In January 2011, MedaPhor bought a one-off licence through Cambridge Enterprise for the DoEng Stradwin ultrasound acquisition system and software code-base to help it build an accurate three- dimensional ultrasound atlas for their clinical training system, ScanTrainer. Stradwin allows for the rapid acquisition and integration of these datasets into the MedaPhor software. The time taken to produce a single dataset and make it ready for training use is now approximately two weeks as a result of having the volume of high-resolution data and necessary positional information. Before the purchase of Stradwin, the production of such a dataset took in the region of three months.

MedaPhor has specifically stated that spatial calibration, such as that described in reference [1], was key to achieving the required accuracy.
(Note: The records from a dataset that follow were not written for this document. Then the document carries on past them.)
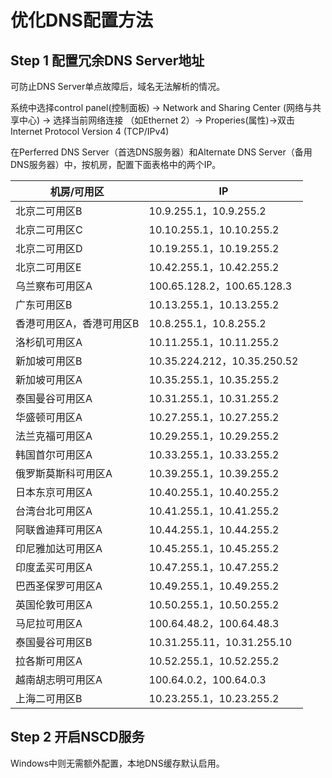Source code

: # 优化DNS配置方法

## Step 1  配置冗余DNS Server地址

可防止DNS Server单点故障后，域名无法解析的情况。

系统中选择control panel(控制面板) -\> Network and Sharing Center (网络与共享中心) -\>
选择当前网络连接 （如Ethernet 2）-\> Properies(属性)-\>双击Internet Protocol
Version 4 (TCP/IPv4)

在Perferred DNS Server（首选DNS服务器）和Alternate DNS
Server（备用DNS服务器）中，按机房，配置下面表格中的两个IP。

| 机房/可用区              | IP                          |
| ------------------------ | --------------------------- |
| 北京二可用区B            | 10.9.255.1，10.9.255.2      |
| 北京二可用区C            | 10.10.255.1，10.10.255.2    |
| 北京二可用区D            | 10.19.255.1，10.19.255.2    |
| 北京二可用区E            | 10.42.255.1，10.42.255.2    |
| 乌兰察布可用区A          | 100.65.128.2，100.65.128.3  |
| 广东可用区B              | 10.13.255.1，10.13.255.2    |
| 香港可用区A，香港可用区B | 10.8.255.1，10.8.255.2      |
| 洛杉矶可用区A            | 10.11.255.1，10.11.255.2    |
| 新加坡可用区B            | 10.35.224.212，10.35.250.52 |
| 新加坡可用区A            | 10.35.255.1，10.35.255.2    |
| 泰国曼谷可用区A          | 10.31.255.1，10.31.255.2    |
| 华盛顿可用区A            | 10.27.255.1，10.27.255.2    |
| 法兰克福可用区A          | 10.29.255.1，10.29.255.2    |
| 韩国首尔可用区A          | 10.33.255.1，10.33.255.2    |
| 俄罗斯莫斯科可用区A      | 10.39.255.1，10.39.255.2    |
| 日本东京可用区A          | 10.40.255.1，10.40.255.2    |
| 台湾台北可用区A          | 10.41.255.1，10.41.255.2    |
| 阿联酋迪拜可用区A        | 10.44.255.1，10.44.255.2    |
| 印尼雅加达可用区A        | 10.45.255.1，10.45.255.2    |
| 印度孟买可用区A          | 10.47.255.1，10.47.255.2    |
| 巴西圣保罗可用区A        | 10.49.255.1，10.49.255.2    |
| 英国伦敦可用区A          | 10.50.255.1，10.50.255.2    |
| 马尼拉可用区A            | 100.64.48.2，100.64.48.3    |
| 泰国曼谷可用区B          | 10.31.255.11，10.31.255.10  |
| 拉各斯可用区A            | 10.52.255.1，10.52.255.2    |
| 越南胡志明可用区A        | 100.64.0.2，100.64.0.3      |
| 上海二可用区B            | 10.23.255.1，10.23.255.2    |

## Step 2  开启NSCD服务

Windows中则无需额外配置，本地DNS缓存默认启用。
As a consequence this was fundamental to their ability to acquire accurate data from multiple patients.

The real-time acquisition and visualisation tools described in reference [3] increased the efficiency of their workflow by enabling the quality and appropriateness of 3D data to be checked immediately after recording.

MedaPhor also use Stradwin for data alignment [5] and volume measurement [4] because Stradwin's algorithms have been designed specifically to address the challenges presented by the structure of 3D ultrasound data. They therefore out-perform other more generic tools.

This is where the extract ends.